##### MATERIAL SUPPLIED #####

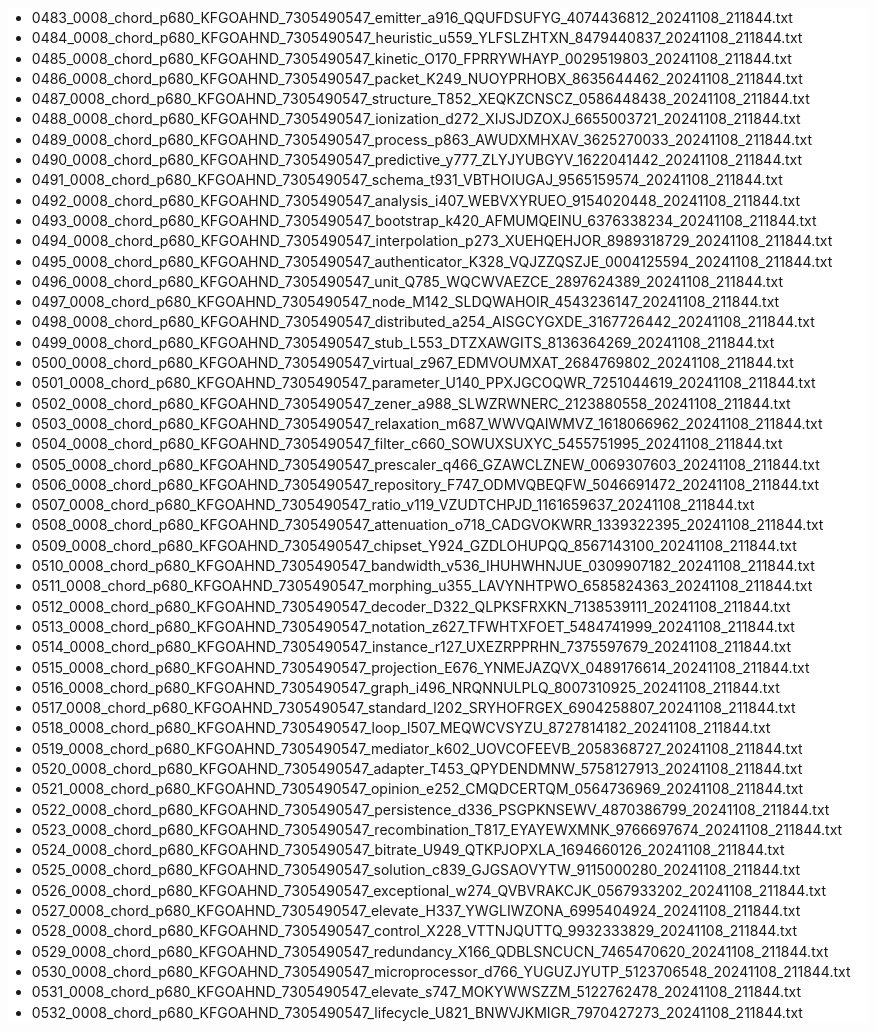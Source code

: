 - 0483_0008_chord_p680_KFGOAHND_7305490547_emitter_a916_QQUFDSUFYG_4074436812_20241108_211844.txt
- 0484_0008_chord_p680_KFGOAHND_7305490547_heuristic_u559_YLFSLZHTXN_8479440837_20241108_211844.txt
- 0485_0008_chord_p680_KFGOAHND_7305490547_kinetic_O170_FPRRYWHAYP_0029519803_20241108_211844.txt
- 0486_0008_chord_p680_KFGOAHND_7305490547_packet_K249_NUOYPRHOBX_8635644462_20241108_211844.txt
- 0487_0008_chord_p680_KFGOAHND_7305490547_structure_T852_XEQKZCNSCZ_0586448438_20241108_211844.txt
- 0488_0008_chord_p680_KFGOAHND_7305490547_ionization_d272_XIJSJDZOXJ_6655003721_20241108_211844.txt
- 0489_0008_chord_p680_KFGOAHND_7305490547_process_p863_AWUDXMHXAV_3625270033_20241108_211844.txt
- 0490_0008_chord_p680_KFGOAHND_7305490547_predictive_y777_ZLYJYUBGYV_1622041442_20241108_211844.txt
- 0491_0008_chord_p680_KFGOAHND_7305490547_schema_t931_VBTHOIUGAJ_9565159574_20241108_211844.txt
- 0492_0008_chord_p680_KFGOAHND_7305490547_analysis_i407_WEBVXYRUEO_9154020448_20241108_211844.txt
- 0493_0008_chord_p680_KFGOAHND_7305490547_bootstrap_k420_AFMUMQEINU_6376338234_20241108_211844.txt
- 0494_0008_chord_p680_KFGOAHND_7305490547_interpolation_p273_XUEHQEHJOR_8989318729_20241108_211844.txt
- 0495_0008_chord_p680_KFGOAHND_7305490547_authenticator_K328_VQJZZQSZJE_0004125594_20241108_211844.txt
- 0496_0008_chord_p680_KFGOAHND_7305490547_unit_Q785_WQCWVAEZCE_2897624389_20241108_211844.txt
- 0497_0008_chord_p680_KFGOAHND_7305490547_node_M142_SLDQWAHOIR_4543236147_20241108_211844.txt
- 0498_0008_chord_p680_KFGOAHND_7305490547_distributed_a254_AISGCYGXDE_3167726442_20241108_211844.txt
- 0499_0008_chord_p680_KFGOAHND_7305490547_stub_L553_DTZXAWGITS_8136364269_20241108_211844.txt
- 0500_0008_chord_p680_KFGOAHND_7305490547_virtual_z967_EDMVOUMXAT_2684769802_20241108_211844.txt
- 0501_0008_chord_p680_KFGOAHND_7305490547_parameter_U140_PPXJGCOQWR_7251044619_20241108_211844.txt
- 0502_0008_chord_p680_KFGOAHND_7305490547_zener_a988_SLWZRWNERC_2123880558_20241108_211844.txt
- 0503_0008_chord_p680_KFGOAHND_7305490547_relaxation_m687_WWVQAIWMVZ_1618066962_20241108_211844.txt
- 0504_0008_chord_p680_KFGOAHND_7305490547_filter_c660_SOWUXSUXYC_5455751995_20241108_211844.txt
- 0505_0008_chord_p680_KFGOAHND_7305490547_prescaler_q466_GZAWCLZNEW_0069307603_20241108_211844.txt
- 0506_0008_chord_p680_KFGOAHND_7305490547_repository_F747_ODMVQBEQFW_5046691472_20241108_211844.txt
- 0507_0008_chord_p680_KFGOAHND_7305490547_ratio_v119_VZUDTCHPJD_1161659637_20241108_211844.txt
- 0508_0008_chord_p680_KFGOAHND_7305490547_attenuation_o718_CADGVOKWRR_1339322395_20241108_211844.txt
- 0509_0008_chord_p680_KFGOAHND_7305490547_chipset_Y924_GZDLOHUPQQ_8567143100_20241108_211844.txt
- 0510_0008_chord_p680_KFGOAHND_7305490547_bandwidth_v536_IHUHWHNJUE_0309907182_20241108_211844.txt
- 0511_0008_chord_p680_KFGOAHND_7305490547_morphing_u355_LAVYNHTPWO_6585824363_20241108_211844.txt
- 0512_0008_chord_p680_KFGOAHND_7305490547_decoder_D322_QLPKSFRXKN_7138539111_20241108_211844.txt
- 0513_0008_chord_p680_KFGOAHND_7305490547_notation_z627_TFWHTXFOET_5484741999_20241108_211844.txt
- 0514_0008_chord_p680_KFGOAHND_7305490547_instance_r127_UXEZRPPRHN_7375597679_20241108_211844.txt
- 0515_0008_chord_p680_KFGOAHND_7305490547_projection_E676_YNMEJAZQVX_0489176614_20241108_211844.txt
- 0516_0008_chord_p680_KFGOAHND_7305490547_graph_i496_NRQNNULPLQ_8007310925_20241108_211844.txt
- 0517_0008_chord_p680_KFGOAHND_7305490547_standard_l202_SRYHOFRGEX_6904258807_20241108_211844.txt
- 0518_0008_chord_p680_KFGOAHND_7305490547_loop_l507_MEQWCVSYZU_8727814182_20241108_211844.txt
- 0519_0008_chord_p680_KFGOAHND_7305490547_mediator_k602_UOVCOFEEVB_2058368727_20241108_211844.txt
- 0520_0008_chord_p680_KFGOAHND_7305490547_adapter_T453_QPYDENDMNW_5758127913_20241108_211844.txt
- 0521_0008_chord_p680_KFGOAHND_7305490547_opinion_e252_CMQDCERTQM_0564736969_20241108_211844.txt
- 0522_0008_chord_p680_KFGOAHND_7305490547_persistence_d336_PSGPKNSEWV_4870386799_20241108_211844.txt
- 0523_0008_chord_p680_KFGOAHND_7305490547_recombination_T817_EYAYEWXMNK_9766697674_20241108_211844.txt
- 0524_0008_chord_p680_KFGOAHND_7305490547_bitrate_U949_QTKPJOPXLA_1694660126_20241108_211844.txt
- 0525_0008_chord_p680_KFGOAHND_7305490547_solution_c839_GJGSAOVYTW_9115000280_20241108_211844.txt
- 0526_0008_chord_p680_KFGOAHND_7305490547_exceptional_w274_QVBVRAKCJK_0567933202_20241108_211844.txt
- 0527_0008_chord_p680_KFGOAHND_7305490547_elevate_H337_YWGLIWZONA_6995404924_20241108_211844.txt
- 0528_0008_chord_p680_KFGOAHND_7305490547_control_X228_VTTNJQUTTQ_9932333829_20241108_211844.txt
- 0529_0008_chord_p680_KFGOAHND_7305490547_redundancy_X166_QDBLSNCUCN_7465470620_20241108_211844.txt
- 0530_0008_chord_p680_KFGOAHND_7305490547_microprocessor_d766_YUGUZJYUTP_5123706548_20241108_211844.txt
- 0531_0008_chord_p680_KFGOAHND_7305490547_elevate_s747_MOKYWWSZZM_5122762478_20241108_211844.txt
- 0532_0008_chord_p680_KFGOAHND_7305490547_lifecycle_U821_BNWVJKMIGR_7970427273_20241108_211844.txt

#####

Using the records above, output their complete text exactly, minus any images.

RESULT OF THIS EXERCISE
Source code

: - 0483_0008_chord_p680_KFGOAHND_7305490547_emitter_a916_QQUFDSUFYG_4074436812_20241108_211844.txt
- 0484_0008_chord_p680_KFGOAHND_7305490547_heuristic_u559_YLFSLZHTXN_8479440837_20241108_211844.txt
- 0485_0008_chord_p680_KFGOAHND_7305490547_kinetic_O170_FPRRYWHAYP_0029519803_20241108_211844.txt
- 0486_0008_chord_p680_KFGOAHND_7305490547_packet_K249_NUOYPRHOBX_8635644462_20241108_211844.txt
- 0487_0008_chord_p680_KFGOAHND_7305490547_structure_T852_XEQKZCNSCZ_0586448438_20241108_211844.txt
- 0488_0008_chord_p680_KFGOAHND_7305490547_ionization_d272_XIJSJDZOXJ_6655003721_20241108_211844.txt
- 0489_0008_chord_p680_KFGOAHND_7305490547_process_p863_AWUDXMHXAV_3625270033_20241108_211844.txt
- 0490_0008_chord_p680_KFGOAHND_7305490547_predictive_y777_ZLYJYUBGYV_1622041442_20241108_211844.txt
- 0491_0008_chord_p680_KFGOAHND_7305490547_schema_t931_VBTHOIUGAJ_9565159574_20241108_211844.txt
- 0492_0008_chord_p680_KFGOAHND_7305490547_analysis_i407_WEBVXYRUEO_9154020448_20241108_211844.txt
- 0493_0008_chord_p680_KFGOAHND_7305490547_bootstrap_k420_AFMUMQEINU_6376338234_20241108_211844.txt
- 0494_0008_chord_p680_KFGOAHND_7305490547_interpolation_p273_XUEHQEHJOR_8989318729_20241108_211844.txt
- 0495_0008_chord_p680_KFGOAHND_7305490547_authenticator_K328_VQJZZQSZJE_0004125594_20241108_211844.txt
- 0496_0008_chord_p680_KFGOAHND_7305490547_unit_Q785_WQCWVAEZCE_2897624389_20241108_211844.txt
- 0497_0008_chord_p680_KFGOAHND_7305490547_node_M142_SLDQWAHOIR_4543236147_20241108_211844.txt
- 0498_0008_chord_p680_KFGOAHND_7305490547_distributed_a254_AISGCYGXDE_3167726442_20241108_211844.txt
- 0499_0008_chord_p680_KFGOAHND_7305490547_stub_L553_DTZXAWGITS_8136364269_20241108_211844.txt
- 0500_0008_chord_p680_KFGOAHND_7305490547_virtual_z967_EDMVOUMXAT_2684769802_20241108_211844.txt
- 0501_0008_chord_p680_KFGOAHND_7305490547_parameter_U140_PPXJGCOQWR_7251044619_20241108_211844.txt
- 0502_0008_chord_p680_KFGOAHND_7305490547_zener_a988_SLWZRWNERC_2123880558_20241108_211844.txt
- 0503_0008_chord_p680_KFGOAHND_7305490547_relaxation_m687_WWVQAIWMVZ_1618066962_20241108_211844.txt
- 0504_0008_chord_p680_KFGOAHND_7305490547_filter_c660_SOWUXSUXYC_5455751995_20241108_211844.txt
- 0505_0008_chord_p680_KFGOAHND_7305490547_prescaler_q466_GZAWCLZNEW_0069307603_20241108_211844.txt
- 0506_0008_chord_p680_KFGOAHND_7305490547_repository_F747_ODMVQBEQFW_5046691472_20241108_211844.txt
- 0507_0008_chord_p680_KFGOAHND_7305490547_ratio_v119_VZUDTCHPJD_1161659637_20241108_211844.txt
- 0508_0008_chord_p680_KFGOAHND_7305490547_attenuation_o718_CADGVOKWRR_1339322395_20241108_211844.txt
- 0509_0008_chord_p680_KFGOAHND_7305490547_chipset_Y924_GZDLOHUPQQ_8567143100_20241108_211844.txt
- 0510_0008_chord_p680_KFGOAHND_7305490547_bandwidth_v536_IHUHWHNJUE_0309907182_20241108_211844.txt
- 0511_0008_chord_p680_KFGOAHND_7305490547_morphing_u355_LAVYNHTPWO_6585824363_20241108_211844.txt
- 0512_0008_chord_p680_KFGOAHND_7305490547_decoder_D322_QLPKSFRXKN_7138539111_20241108_211844.txt
- 0513_0008_chord_p680_KFGOAHND_7305490547_notation_z627_TFWHTXFOET_5484741999_20241108_211844.txt
- 0514_0008_chord_p680_KFGOAHND_7305490547_instance_r127_UXEZRPPRHN_7375597679_20241108_211844.txt
- 0515_0008_chord_p680_KFGOAHND_7305490547_projection_E676_YNMEJAZQVX_0489176614_20241108_211844.txt
- 0516_0008_chord_p680_KFGOAHND_7305490547_graph_i496_NRQNNULPLQ_8007310925_20241108_211844.txt
- 0517_0008_chord_p680_KFGOAHND_7305490547_standard_l202_SRYHOFRGEX_6904258807_20241108_211844.txt
- 0518_0008_chord_p680_KFGOAHND_7305490547_loop_l507_MEQWCVSYZU_8727814182_20241108_211844.txt
- 0519_0008_chord_p680_KFGOAHND_7305490547_mediator_k602_UOVCOFEEVB_2058368727_20241108_211844.txt
- 0520_0008_chord_p680_KFGOAHND_7305490547_adapter_T453_QPYDENDMNW_5758127913_20241108_211844.txt
- 0521_0008_chord_p680_KFGOAHND_7305490547_opinion_e252_CMQDCERTQM_0564736969_20241108_211844.txt
- 0522_0008_chord_p680_KFGOAHND_7305490547_persistence_d336_PSGPKNSEWV_4870386799_20241108_211844.txt
- 0523_0008_chord_p680_KFGOAHND_7305490547_recombination_T817_EYAYEWXMNK_9766697674_20241108_211844.txt
- 0524_0008_chord_p680_KFGOAHND_7305490547_bitrate_U949_QTKPJOPXLA_1694660126_20241108_211844.txt
- 0525_0008_chord_p680_KFGOAHND_7305490547_solution_c839_GJGSAOVYTW_9115000280_20241108_211844.txt
- 0526_0008_chord_p680_KFGOAHND_7305490547_exceptional_w274_QVBVRAKCJK_0567933202_20241108_211844.txt
- 0527_0008_chord_p680_KFGOAHND_7305490547_elevate_H337_YWGLIWZONA_6995404924_20241108_211844.txt
- 0528_0008_chord_p680_KFGOAHND_7305490547_control_X228_VTTNJQUTTQ_9932333829_20241108_211844.txt
- 0529_0008_chord_p680_KFGOAHND_7305490547_redundancy_X166_QDBLSNCUCN_7465470620_20241108_211844.txt
- 0530_0008_chord_p680_KFGOAHND_7305490547_microprocessor_d766_YUGUZJYUTP_5123706548_20241108_211844.txt
- 0531_0008_chord_p680_KFGOAHND_7305490547_elevate_s747_MOKYWWSZZM_5122762478_20241108_211844.txt
- 0532_0008_chord_p680_KFGOAHND_7305490547_lifecycle_U821_BNWVJKMIGR_7970427273_20241108_211844.txt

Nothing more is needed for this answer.